ゴジラ対なんとかって、「悪い」ゴジラと別の「悪い」何かを対決させるわけ?ストーリーの組み立てが難しくなるんじゃないか?と思っていたら案の定、ごちゃごちゃでわけのわからないストーリーの作品が続く。挙句の果てにベビーゴジラというミニラのセルフパクリをやる始末。デストロイア?得意技は四の字固めか?もっとも、ゴジラに四の字をかけるのは大変だろうが。

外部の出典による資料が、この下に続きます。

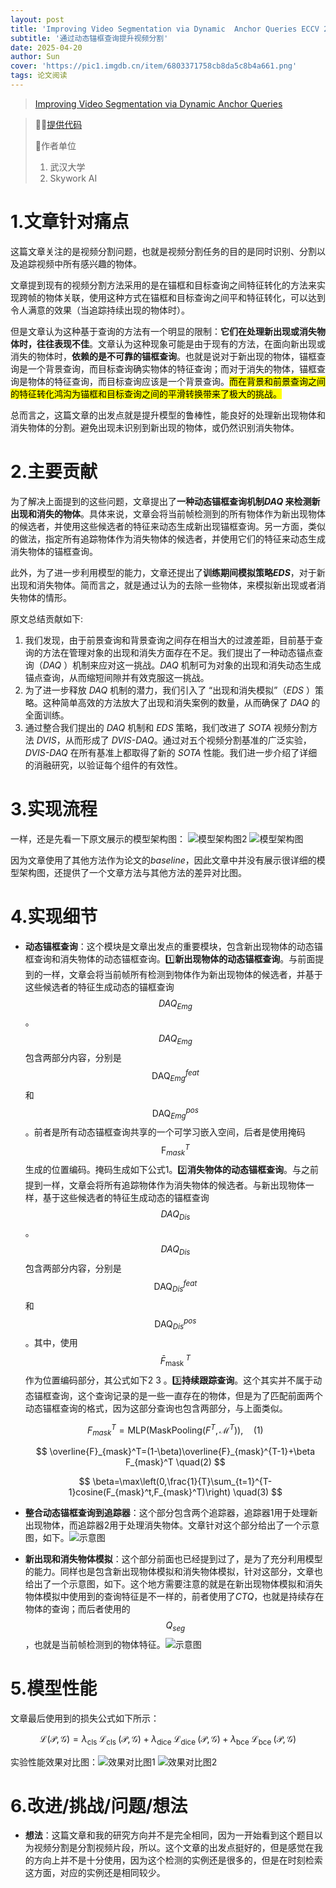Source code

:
```yaml
---
layout: post
title: 'Improving Video Segmentation via Dynamic  Anchor Queries ECCV 2024😊'
subtitle: '通过动态锚框查询提升视频分割'
date: 2025-04-20
author: Sun
cover: 'https://pic1.imgdb.cn/item/6803371758cb8da5c8b4a661.png'
tags: 论文阅读
---
```


> [Improving Video Segmentation via Dynamic  Anchor Queries](https://www.ecva.net/papers/eccv_2024/papers_ECCV/papers/06733.pdf)

> 💐💐[提供代码](https://zhang-tao-whu.github.io/projects/DVIS_DAQ/)
> 
> 📌作者单位
> 
> 1. 武汉大学
> 2. Skywork AI

# 1.文章针对痛点

这篇文章关注的是视频分割问题，也就是视频分割任务的目的是同时识别、分割以及追踪视频中所有感兴趣的物体。

文章提到现有的视频分割方法采用的是在锚框和目标查询之间特征转化的方法来实现跨帧的物体关联，使用这种方式在锚框和目标查询之间平和特征转化，可以达到令人满意的效果（当追踪持续出现的物体时）。

但是文章认为这种基于查询的方法有一个明显的限制：**它们在处理新出现或消失物体时，往往表现不佳**。文章认为这种现象可能是由于现有的方法，在面向新出现或消失的物体时，**依赖的是不可靠的锚框查询**。也就是说对于新出现的物体，锚框查询是一个背景查询，而目标查询确实物体的特征查询；而对于消失的物体，锚框查询是物体的特征查询，而目标查询应该是一个背景查询。<mark>而在背景和前景查询之间的特征转化鸿沟为锚框和目标查询之间的平滑转换带来了极大的挑战。</mark>

总而言之，这篇文章的出发点就是提升模型的鲁棒性，能良好的处理新出现物体和消失物体的分割。避免出现未识别到新出现的物体，或仍然识别消失物体。

# 2.主要贡献

为了解决上面提到的这些问题，文章提出了**一种动态锚框查询机制*DAQ* 来检测新出现和消失的物体**。具体来说，文章会将当前帧检测到的所有物体作为新出现物体的候选者，并使用这些候选者的特征来动态生成新出现锚框查询。另一方面，类似的做法，指定所有追踪物体作为消失物体的候选者，并使用它们的特征来动态生成消失物体的锚框查询。

此外，为了进一步利用模型的能力，文章还提出了**训练期间模拟策略*EDS***，对于新出现和消失物体。简而言之，就是通过认为的去除一些物体，来模拟新出现或者消失物体的情形。

原文总结贡献如下:

1. 我们发现，由于前景查询和背景查询之间存在相当大的过渡差距，目前基于查询的方法在管理对象的出现和消失方面存在不足。我们提出了一种动态锚点查询（*DAQ* ）机制来应对这一挑战。*DAQ* 机制可为对象的出现和消失动态生成锚点查询，从而缩短间隙并有效克服这一挑战。
2. 为了进一步释放 *DAQ* 机制的潜力，我们引入了 “出现和消失模拟”（*EDS* ）策略。这种简单高效的方法放大了出现和消失案例的数量，从而确保了 *DAQ* 的全面训练。
3. 通过整合我们提出的 *DAQ* 机制和 *EDS* 策略，我们改进了 *SOTA* 视频分割方法 *DVIS*，从而形成了 *DVIS-DAQ*。通过对五个视频分割基准的广泛实验，*DVIS-DAQ* 在所有基准上都取得了新的 *SOTA* 性能。我们进一步介绍了详细的消融研究，以验证每个组件的有效性。

# 3.实现流程

一样，还是先看一下原文展示的模型架构图：
![模型架构图2](https://pic1.imgdb.cn/item/6804547a58cb8da5c8b7bbb4.png)
![模型架构图](https://pic1.imgdb.cn/item/68033f7058cb8da5c8b4cfb8.png)

因为文章使用了其他方法作为论文的*baseline*，因此文章中并没有展示很详细的模型架构图，还提供了一个文章方法与其他方法的差异对比图。

# 4.实现细节

* **动态锚框查询**：这个模块是文章出发点的重要模块，包含新出现物体的动态锚框查询和消失物体的动态锚框查询。1️⃣**新出现物体的动态锚框查询**。与前面提到的一样，文章会将当前帧所有检测到物体作为新出现物体的候选者，并基于这些候选者的特征生成动态的锚框查询$${DAQ}_{Emg}$$。$${DAQ}_{Emg}$$包含两部分内容，分别是$$\mathrm{DAQ}_{E m g}^{f e a t}$$和$$\mathrm{DAQ}_{E m g}^{pos}$$。前者是所有动态锚框查询共享的一个可学习嵌入空间，后者是使用掩码$$\mathrm{F}_{mask}^{T}$$生成的位置编码。掩码生成如下公式1。2️⃣**消失物体的动态锚框查询**。与之前提到一样，文章会将所有追踪物体作为消失物体的候选者。与新出现物体一样，基于这些候选者的特征生成动态的锚框查询$${DAQ}_{Dis}$$。$${DAQ}_{Dis}$$包含两部分内容，分别是$$\mathrm{DAQ}_{Dis}^{f e a t}$$和$$\mathrm{DAQ}_{Dis}^{pos}$$。其中，使用$$\bar{F}_{\text {mask }}^{T}$$作为位置编码部分，其公式如下2 3 。3️⃣**持续跟踪查询**。这个其实并不属于动态锚框查询，这个查询记录的是一些一直存在的物体，但是为了匹配前面两个动态锚框查询的格式，因为这部分查询也包含两部分，与上面类似。
  
  $$
  F_{mask}^T=\mathrm{MLP}(\text{MaskPooling}(F^T,\mathcal{M}^T)),	\quad(1)
  $$
  
  $$
  \overline{F}_{mask}^T=(1-\beta)\overline{F}_{mask}^{T-1}+\beta F_{mask}^T \quad(2)
  $$
  
  $$
  \beta=\max\left(0,\frac{1}{T}\sum_{t=1}^{T-1}cosine(F_{mask}^t,F_{mask}^T)\right)	\quad(3)
  $$
* **整合动态锚框查询到追踪器**：这个部分包含两个追踪器，追踪器1用于处理新出现物体，而追踪器2用于处理消失物体。文章针对这个部分给出了一个示意图，如下。![示意图](https://pic1.imgdb.cn/item/6804557958cb8da5c8b7bed0.png)
* **新出现和消失物体模拟**：这个部分前面也已经提到过了，是为了充分利用模型的能力。同样也是包含新出现物体模拟和消失物体模拟，针对这部分，文章也给出了一个示意图，如下。这个地方需要注意的就是在新出现物体模拟和消失物体模拟中使用到的查询特征是不一样的，前者使用了*CTQ*，也就是持续存在物体的查询；而后者使用的$$Q_{seg}$$，也就是当前帧检测到的物体特征。![示意图](https://pic1.imgdb.cn/item/680455ea58cb8da5c8b7c090.png)

# 5.模型性能

文章最后使用到的损失公式如下所示：

$$
\mathcal{L}(\mathcal{P}, \mathcal{G})=\lambda_{\text {cls }} \mathcal{L}_{\text {cls }}(\mathcal{P}, \mathcal{G})+\lambda_{\text {dice }} \mathcal{L}_{\text {dice }}(\mathcal{P}, \mathcal{G})+\lambda_{\text {bce }} \mathcal{L}_{\text {bce }}(\mathcal{P}, \mathcal{G})
$$

实验性能效果对比图：![效果对比图1](https://pic1.imgdb.cn/item/680456e358cb8da5c8b7c45c.png)
![效果对比图2](https://pic1.imgdb.cn/item/6804570c58cb8da5c8b7c4e8.png)

# 6.改进/挑战/问题/想法

* **想法**：这篇文章和我的研究方向并不是完全相同，因为一开始看到这个题目以为视频分割是分割视频片段，所以。这个文章的出发点挺好的，但是感觉在我的方向上并不是十分使用，因为这个检测的实例还是很多的，但是在时刻检索这方面，对应的实例还是相同较少。

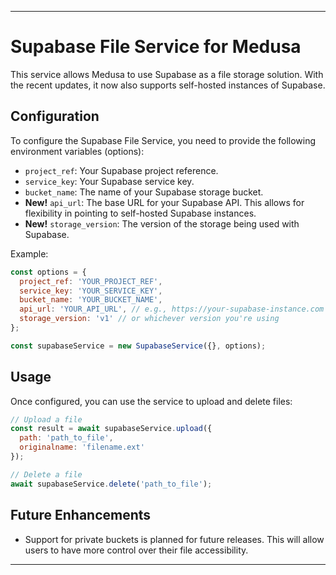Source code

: 
---

# Supabase File Service for Medusa

This service allows Medusa to use Supabase as a file storage solution. With the recent updates, it now also supports self-hosted instances of Supabase.

## Configuration

To configure the Supabase File Service, you need to provide the following environment variables (options):

- `project_ref`: Your Supabase project reference.
- `service_key`: Your Supabase service key.
- `bucket_name`: The name of your Supabase storage bucket.
- **New!** `api_url`: The base URL for your Supabase API. This allows for flexibility in pointing to self-hosted Supabase instances.
- **New!** `storage_version`: The version of the storage being used with Supabase.

Example:

```javascript
const options = {
  project_ref: 'YOUR_PROJECT_REF',
  service_key: 'YOUR_SERVICE_KEY',
  bucket_name: 'YOUR_BUCKET_NAME',
  api_url: 'YOUR_API_URL', // e.g., https://your-supabase-instance.com
  storage_version: 'v1' // or whichever version you're using
};

const supabaseService = new SupabaseService({}, options);
```

## Usage

Once configured, you can use the service to upload and delete files:

```javascript
// Upload a file
const result = await supabaseService.upload({
  path: 'path_to_file',
  originalname: 'filename.ext'
});

// Delete a file
await supabaseService.delete('path_to_file');
```

## Future Enhancements

- Support for private buckets is planned for future releases. This will allow users to have more control over their file accessibility.

---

で、今度はモスラやキングギドラといった昔の怪獣を出してきて、これらで「悪い」ゴジラを倒そうなどというこころみをやる。だが観客はそうまでしてゴジラをやっつけてほしいなどとはおそらく誰も思っていない。
そもそも、人間の味方のゴジラがあり得ない、というのなら、メカゴジラやキングギドラが人間の味方になるなんてもっとあり得ない。
物心ついたころから、ゴジラとウルトラシリーズで育った世代としては、「ゴジラ」と聞くだけでなんだかワクワクする。なので、84年版のゴジラももちろん見たし、いわゆる「平成ゴジラ」も最初の方は期待して見ていたが、毎回がっかりさせられるばかりで、途中から見るのをやめてしまった。
そんな中、「シン・ゴジラ」なる作品が、えらくヒットしたという。ヒットしただけではない。作品的にも「成功した」と絶賛する向きが多い。
それなら、とあまりに遅まきながら、この作品を見てみた。
なんだこりゃ。というのが正直な感想。
作品の多くの部分が、早口で何を言っているのかわからない退屈なやり取りで占められていて、肝心のゴジラが出ているシーンが驚くほど短い。冒頭から10分以上もだらだら続く政治家と役人の会話にみんな耐えられたのだろうか。
破壊シーンそのものも、特撮技術の向上を考えれば、この程度のリアルさは特に目を見張るものではない。特撮の技術が向上していくらリアルに見えるとしても、要はそれを使って何をどう表現するかだろう。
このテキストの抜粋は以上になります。